Le percezioni sensoriali nell’autismo e nella sindrome di Asperger

31/12/2012

Le percezioni sensoriali nell'autismo e nella sindrome di Asperger

Le percezioni sensoriali nell’autismo e nella sindrome di Asperger, di Olga Bogdashina, è pubblicato in Italia dalle edizioni uovonero (2011). Il titolo originale col sottotitolo è lungo ed eloquente: Sensory Perceptual Issues in Autism and Asperger Syndrome. Different Sensory Experiences – Different Perceptual World. Esperienze sensoriali differenti – mondo percettivo differente: questo è il dato essenziale, che fonda l’intera argomentazione del testo di Olga Bogdashina.
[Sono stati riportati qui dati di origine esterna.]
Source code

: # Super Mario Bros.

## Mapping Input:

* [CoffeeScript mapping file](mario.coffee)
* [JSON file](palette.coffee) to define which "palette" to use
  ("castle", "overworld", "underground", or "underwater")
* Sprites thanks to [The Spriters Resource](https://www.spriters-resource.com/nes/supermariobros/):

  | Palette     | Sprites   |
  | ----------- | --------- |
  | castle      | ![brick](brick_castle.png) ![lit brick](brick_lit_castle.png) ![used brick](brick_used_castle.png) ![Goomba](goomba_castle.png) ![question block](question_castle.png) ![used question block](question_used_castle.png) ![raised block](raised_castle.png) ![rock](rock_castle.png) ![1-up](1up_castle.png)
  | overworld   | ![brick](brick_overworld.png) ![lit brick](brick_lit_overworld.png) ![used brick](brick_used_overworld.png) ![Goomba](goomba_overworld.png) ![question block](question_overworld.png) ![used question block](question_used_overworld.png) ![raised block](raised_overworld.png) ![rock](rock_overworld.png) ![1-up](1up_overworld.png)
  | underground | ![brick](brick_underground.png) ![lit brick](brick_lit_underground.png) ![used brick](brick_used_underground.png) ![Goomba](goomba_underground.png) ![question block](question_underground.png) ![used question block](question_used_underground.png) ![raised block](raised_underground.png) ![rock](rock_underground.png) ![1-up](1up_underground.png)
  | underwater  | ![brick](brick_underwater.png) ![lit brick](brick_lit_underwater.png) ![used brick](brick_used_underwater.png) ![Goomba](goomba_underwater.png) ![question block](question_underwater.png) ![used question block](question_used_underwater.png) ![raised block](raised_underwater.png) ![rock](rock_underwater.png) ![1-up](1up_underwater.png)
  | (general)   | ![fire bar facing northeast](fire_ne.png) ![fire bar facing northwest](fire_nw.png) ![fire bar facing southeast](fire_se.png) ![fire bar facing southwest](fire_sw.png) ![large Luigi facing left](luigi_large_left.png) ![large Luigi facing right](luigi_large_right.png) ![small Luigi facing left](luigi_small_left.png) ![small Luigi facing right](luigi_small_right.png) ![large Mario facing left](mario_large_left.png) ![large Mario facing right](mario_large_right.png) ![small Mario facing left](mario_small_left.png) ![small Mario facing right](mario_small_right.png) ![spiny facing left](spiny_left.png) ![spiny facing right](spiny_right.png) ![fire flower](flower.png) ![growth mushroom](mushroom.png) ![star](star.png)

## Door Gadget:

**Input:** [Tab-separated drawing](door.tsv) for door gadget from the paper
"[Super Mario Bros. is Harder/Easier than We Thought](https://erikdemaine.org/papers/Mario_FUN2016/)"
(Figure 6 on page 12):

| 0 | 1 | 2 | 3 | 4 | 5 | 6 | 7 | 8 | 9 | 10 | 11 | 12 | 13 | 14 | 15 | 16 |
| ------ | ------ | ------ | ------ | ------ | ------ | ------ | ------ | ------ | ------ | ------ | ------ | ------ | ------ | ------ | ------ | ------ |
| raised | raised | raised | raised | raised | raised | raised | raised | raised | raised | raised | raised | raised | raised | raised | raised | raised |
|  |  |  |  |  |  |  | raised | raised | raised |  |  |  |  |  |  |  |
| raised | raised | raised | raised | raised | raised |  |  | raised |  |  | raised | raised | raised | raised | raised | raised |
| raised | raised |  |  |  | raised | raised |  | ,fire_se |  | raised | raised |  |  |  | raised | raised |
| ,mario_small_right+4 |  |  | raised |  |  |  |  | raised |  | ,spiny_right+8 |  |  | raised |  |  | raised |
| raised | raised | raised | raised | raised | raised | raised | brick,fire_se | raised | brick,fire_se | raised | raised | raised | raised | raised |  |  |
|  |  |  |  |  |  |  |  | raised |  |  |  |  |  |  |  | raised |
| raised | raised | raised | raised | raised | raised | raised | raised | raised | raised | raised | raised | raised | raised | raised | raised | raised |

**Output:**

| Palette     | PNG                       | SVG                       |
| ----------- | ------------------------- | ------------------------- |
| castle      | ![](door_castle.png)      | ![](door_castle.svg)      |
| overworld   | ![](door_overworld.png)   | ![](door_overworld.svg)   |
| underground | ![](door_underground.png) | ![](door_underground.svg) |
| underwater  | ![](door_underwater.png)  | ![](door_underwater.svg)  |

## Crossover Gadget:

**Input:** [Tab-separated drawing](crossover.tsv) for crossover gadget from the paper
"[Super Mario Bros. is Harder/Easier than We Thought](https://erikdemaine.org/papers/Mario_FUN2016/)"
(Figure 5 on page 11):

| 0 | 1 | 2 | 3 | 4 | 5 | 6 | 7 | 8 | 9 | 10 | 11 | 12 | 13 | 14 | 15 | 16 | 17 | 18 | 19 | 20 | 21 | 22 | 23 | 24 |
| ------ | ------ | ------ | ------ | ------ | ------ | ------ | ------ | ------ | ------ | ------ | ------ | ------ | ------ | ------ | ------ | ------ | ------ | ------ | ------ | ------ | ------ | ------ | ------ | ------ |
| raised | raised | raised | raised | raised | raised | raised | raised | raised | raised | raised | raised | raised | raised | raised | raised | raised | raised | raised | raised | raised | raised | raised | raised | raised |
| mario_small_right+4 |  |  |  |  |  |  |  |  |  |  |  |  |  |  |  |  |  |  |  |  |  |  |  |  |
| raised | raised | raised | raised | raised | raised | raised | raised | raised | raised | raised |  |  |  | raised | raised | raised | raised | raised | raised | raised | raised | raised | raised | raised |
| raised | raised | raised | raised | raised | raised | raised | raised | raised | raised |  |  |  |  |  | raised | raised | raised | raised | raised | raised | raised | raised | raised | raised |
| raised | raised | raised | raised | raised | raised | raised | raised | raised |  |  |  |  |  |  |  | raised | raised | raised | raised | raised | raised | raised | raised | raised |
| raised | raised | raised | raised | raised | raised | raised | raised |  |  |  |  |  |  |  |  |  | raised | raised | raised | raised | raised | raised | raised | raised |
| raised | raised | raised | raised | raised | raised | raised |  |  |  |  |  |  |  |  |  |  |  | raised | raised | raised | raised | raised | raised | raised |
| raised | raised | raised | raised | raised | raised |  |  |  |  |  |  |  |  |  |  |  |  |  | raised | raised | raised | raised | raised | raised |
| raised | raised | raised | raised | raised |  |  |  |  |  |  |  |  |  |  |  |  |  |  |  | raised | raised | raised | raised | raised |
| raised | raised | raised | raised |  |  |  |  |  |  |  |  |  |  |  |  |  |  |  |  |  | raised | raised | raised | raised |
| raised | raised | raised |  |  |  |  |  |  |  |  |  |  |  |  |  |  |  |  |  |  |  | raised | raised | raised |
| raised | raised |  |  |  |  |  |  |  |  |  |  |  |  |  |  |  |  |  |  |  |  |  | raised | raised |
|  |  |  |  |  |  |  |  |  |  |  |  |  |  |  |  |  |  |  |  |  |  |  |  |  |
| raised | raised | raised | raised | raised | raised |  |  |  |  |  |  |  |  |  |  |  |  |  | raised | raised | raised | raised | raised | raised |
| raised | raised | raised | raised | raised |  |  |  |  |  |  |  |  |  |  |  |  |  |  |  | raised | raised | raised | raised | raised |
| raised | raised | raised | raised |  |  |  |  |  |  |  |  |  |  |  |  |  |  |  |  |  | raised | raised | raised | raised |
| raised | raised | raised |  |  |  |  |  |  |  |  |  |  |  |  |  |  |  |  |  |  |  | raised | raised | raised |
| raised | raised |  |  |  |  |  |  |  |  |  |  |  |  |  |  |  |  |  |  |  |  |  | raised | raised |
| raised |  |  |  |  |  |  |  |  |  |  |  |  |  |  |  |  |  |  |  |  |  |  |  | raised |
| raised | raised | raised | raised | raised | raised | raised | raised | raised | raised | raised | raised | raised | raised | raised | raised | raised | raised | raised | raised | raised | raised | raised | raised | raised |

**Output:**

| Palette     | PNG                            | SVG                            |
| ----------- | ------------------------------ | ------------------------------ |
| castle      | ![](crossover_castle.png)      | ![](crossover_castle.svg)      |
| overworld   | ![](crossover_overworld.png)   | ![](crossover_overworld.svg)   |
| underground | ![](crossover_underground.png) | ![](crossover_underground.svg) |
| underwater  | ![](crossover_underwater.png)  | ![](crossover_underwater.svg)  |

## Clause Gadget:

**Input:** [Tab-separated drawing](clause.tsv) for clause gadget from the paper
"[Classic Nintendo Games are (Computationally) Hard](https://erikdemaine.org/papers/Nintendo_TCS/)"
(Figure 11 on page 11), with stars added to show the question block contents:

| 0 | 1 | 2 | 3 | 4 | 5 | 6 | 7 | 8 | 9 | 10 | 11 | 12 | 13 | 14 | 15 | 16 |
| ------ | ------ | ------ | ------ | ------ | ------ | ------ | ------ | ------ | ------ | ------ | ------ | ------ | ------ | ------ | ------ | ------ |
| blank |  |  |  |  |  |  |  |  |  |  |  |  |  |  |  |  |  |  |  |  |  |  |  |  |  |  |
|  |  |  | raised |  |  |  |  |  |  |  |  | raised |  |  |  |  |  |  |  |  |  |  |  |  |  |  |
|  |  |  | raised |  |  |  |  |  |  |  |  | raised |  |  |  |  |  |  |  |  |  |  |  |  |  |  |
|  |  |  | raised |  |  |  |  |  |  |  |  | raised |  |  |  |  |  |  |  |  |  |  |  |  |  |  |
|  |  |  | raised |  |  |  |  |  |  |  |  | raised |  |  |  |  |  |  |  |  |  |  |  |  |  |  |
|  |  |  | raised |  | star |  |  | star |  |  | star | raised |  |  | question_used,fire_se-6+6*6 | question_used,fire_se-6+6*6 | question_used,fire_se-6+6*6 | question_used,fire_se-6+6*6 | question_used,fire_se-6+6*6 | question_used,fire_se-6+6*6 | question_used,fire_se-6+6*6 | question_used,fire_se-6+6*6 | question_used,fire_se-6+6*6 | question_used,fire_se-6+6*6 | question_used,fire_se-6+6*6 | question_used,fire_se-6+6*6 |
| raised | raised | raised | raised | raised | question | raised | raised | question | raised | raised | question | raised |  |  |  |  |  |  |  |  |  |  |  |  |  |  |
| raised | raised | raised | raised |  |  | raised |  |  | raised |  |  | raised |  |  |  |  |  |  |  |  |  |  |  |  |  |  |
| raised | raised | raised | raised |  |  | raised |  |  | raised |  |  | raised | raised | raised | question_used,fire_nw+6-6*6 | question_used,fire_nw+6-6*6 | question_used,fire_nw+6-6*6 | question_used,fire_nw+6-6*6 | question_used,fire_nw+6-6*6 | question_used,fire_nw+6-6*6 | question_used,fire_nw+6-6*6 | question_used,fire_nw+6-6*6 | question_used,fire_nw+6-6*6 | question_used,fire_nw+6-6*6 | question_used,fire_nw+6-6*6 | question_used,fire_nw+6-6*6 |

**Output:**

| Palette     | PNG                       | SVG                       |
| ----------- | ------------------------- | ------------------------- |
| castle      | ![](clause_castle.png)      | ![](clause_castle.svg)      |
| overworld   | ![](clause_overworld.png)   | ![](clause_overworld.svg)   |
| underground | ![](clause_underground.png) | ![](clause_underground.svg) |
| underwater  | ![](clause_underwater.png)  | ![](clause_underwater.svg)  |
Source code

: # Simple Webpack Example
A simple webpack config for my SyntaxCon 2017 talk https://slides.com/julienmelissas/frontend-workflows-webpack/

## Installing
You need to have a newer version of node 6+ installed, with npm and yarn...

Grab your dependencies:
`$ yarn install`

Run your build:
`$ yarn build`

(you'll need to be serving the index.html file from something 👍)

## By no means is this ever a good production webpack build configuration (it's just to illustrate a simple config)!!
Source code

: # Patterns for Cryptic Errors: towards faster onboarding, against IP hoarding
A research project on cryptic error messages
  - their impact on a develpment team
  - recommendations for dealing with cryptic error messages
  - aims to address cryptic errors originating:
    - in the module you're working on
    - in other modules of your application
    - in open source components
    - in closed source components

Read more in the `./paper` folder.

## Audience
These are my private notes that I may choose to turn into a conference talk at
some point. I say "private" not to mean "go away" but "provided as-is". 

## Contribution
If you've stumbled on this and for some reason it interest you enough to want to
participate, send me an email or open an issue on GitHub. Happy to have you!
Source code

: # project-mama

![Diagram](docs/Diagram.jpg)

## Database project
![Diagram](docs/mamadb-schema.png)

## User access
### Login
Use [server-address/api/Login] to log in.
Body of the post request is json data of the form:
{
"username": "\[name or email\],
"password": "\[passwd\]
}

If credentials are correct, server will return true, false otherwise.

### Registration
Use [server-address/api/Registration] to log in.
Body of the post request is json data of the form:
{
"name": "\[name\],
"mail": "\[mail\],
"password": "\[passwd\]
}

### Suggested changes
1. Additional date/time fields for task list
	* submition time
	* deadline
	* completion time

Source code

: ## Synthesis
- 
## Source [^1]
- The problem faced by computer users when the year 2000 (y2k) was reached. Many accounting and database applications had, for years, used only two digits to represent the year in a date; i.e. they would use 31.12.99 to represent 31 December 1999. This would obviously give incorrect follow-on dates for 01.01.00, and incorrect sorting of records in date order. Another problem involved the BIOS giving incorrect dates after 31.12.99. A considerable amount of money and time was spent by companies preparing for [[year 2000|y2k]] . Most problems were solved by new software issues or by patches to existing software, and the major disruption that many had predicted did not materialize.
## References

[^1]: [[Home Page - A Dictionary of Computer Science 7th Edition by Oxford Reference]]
Si tratta di un libro uscito nel 2003, e in questi 10 anni la ricerca sull’autismo ha realizzato grandi progressi, e tuttavia quel dato essenziale rimane: se è vero che le persone autistiche hanno esperienze sensoriali differenti da quelle dei neurotipici, e da questo deriva un loro mondo percettivo differente, e da questo conseguono comportamenti che ci appaiono insensati, e che poi vengono trattati a prescindere dalla comprensione di quel mondo, le problematiche rimarranno sempre gravi, e ciò che si otterrà sarà solo, eventualmente, una modifica della parte emersa dell’iceberg autismo, mentre la parte immersa e invisibile, la più grande, rimarrà intatta.
Un piccolo esempio soltanto: «Molti individui autistici hanno riferito di avere grosse difficoltà a tollerare luci fluorescenti, poiché sono in grado di vedere uno sfarfallamento con frequenza di 60 cicli al secondo. I problemi legati agli sfarfallii possono andare da un eccessivo affaticamento degli occhi al vedere una stanza “pulsare” (Grandin). Alcune persone riferiscono di sentirsi assonnare quando le luci fluorescenti sono accese.» (p. 70) In tutte le scuole italiane i nostri figli autistici hanno i loro banchi sotto belle luci al neon, magari in classi dove regnano disordine e rumore, e questo viene chiamato integrazione!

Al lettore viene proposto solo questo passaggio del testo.